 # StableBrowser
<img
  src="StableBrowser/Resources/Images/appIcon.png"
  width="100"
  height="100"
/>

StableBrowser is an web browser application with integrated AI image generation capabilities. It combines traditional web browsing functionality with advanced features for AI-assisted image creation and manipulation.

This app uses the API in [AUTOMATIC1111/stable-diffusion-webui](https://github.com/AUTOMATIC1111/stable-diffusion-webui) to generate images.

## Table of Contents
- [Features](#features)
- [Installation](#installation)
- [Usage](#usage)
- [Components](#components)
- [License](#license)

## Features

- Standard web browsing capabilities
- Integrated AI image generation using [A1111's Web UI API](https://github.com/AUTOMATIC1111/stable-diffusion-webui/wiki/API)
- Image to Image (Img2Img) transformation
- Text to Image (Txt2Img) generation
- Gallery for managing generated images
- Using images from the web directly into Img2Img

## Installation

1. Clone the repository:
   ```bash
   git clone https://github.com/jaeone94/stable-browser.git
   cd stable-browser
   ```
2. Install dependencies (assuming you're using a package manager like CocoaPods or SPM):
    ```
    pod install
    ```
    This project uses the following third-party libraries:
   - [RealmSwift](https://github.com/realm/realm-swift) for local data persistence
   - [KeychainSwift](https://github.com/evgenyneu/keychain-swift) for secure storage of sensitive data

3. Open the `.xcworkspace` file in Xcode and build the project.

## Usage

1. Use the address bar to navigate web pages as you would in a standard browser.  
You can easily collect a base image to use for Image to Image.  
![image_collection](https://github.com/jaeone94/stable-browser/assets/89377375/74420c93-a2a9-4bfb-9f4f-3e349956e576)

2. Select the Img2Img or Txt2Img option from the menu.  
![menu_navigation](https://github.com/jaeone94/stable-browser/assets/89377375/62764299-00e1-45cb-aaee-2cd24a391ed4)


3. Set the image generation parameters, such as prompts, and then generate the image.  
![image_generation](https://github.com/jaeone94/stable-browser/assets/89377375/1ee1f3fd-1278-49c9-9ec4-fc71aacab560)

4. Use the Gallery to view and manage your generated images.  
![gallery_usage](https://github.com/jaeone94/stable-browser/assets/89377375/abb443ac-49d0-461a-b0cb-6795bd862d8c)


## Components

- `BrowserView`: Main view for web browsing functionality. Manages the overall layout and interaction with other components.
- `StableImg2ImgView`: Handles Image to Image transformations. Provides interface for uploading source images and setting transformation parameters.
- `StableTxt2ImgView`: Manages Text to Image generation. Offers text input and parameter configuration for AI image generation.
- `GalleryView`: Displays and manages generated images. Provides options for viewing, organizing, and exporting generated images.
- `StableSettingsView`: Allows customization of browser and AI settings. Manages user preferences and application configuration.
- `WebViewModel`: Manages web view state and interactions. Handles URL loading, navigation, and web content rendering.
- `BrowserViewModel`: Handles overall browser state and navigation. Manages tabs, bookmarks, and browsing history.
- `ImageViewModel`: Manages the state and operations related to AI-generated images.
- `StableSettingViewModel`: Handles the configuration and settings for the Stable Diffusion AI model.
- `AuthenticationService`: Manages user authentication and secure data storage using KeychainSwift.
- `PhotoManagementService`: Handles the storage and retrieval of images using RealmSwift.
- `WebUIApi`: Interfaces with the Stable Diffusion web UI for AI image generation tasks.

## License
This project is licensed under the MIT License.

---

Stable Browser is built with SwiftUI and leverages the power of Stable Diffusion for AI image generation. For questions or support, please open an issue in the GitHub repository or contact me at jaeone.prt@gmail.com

[Aim of the exercise] The lines to output run from the one containing "setting transformation parameters." to the last line of the entries; give them back exactly.

[Completed exercise]
- `StableImg2ImgView`: Handles Image to Image transformations. Provides interface for uploading source images and setting transformation parameters.
- `StableTxt2ImgView`: Manages Text to Image generation. Offers text input and parameter configuration for AI image generation.
- `GalleryView`: Displays and manages generated images. Provides options for viewing, organizing, and exporting generated images.
- `StableSettingsView`: Allows customization of browser and AI settings. Manages user preferences and application configuration.
- `WebViewModel`: Manages web view state and interactions. Handles URL loading, navigation, and web content rendering.
- `BrowserViewModel`: Handles overall browser state and navigation. Manages tabs, bookmarks, and browsing history.
- `ImageViewModel`: Manages the state and operations related to AI-generated images.
- `StableSettingViewModel`: Handles the configuration and settings for the Stable Diffusion AI model.
- `AuthenticationService`: Manages user authentication and secure data storage using KeychainSwift.
- `PhotoManagementService`: Handles the storage and retrieval of images using RealmSwift.
- `WebUIApi`: Interfaces with the Stable Diffusion web UI for AI image generation tasks.

## License
This project is licensed under the MIT License.

---

Stable Browser is built with SwiftUI and leverages the power of Stable Diffusion for AI image generation. For questions or support, please open an issue in the GitHub repository or contact me at jaeone.prt@gmail.com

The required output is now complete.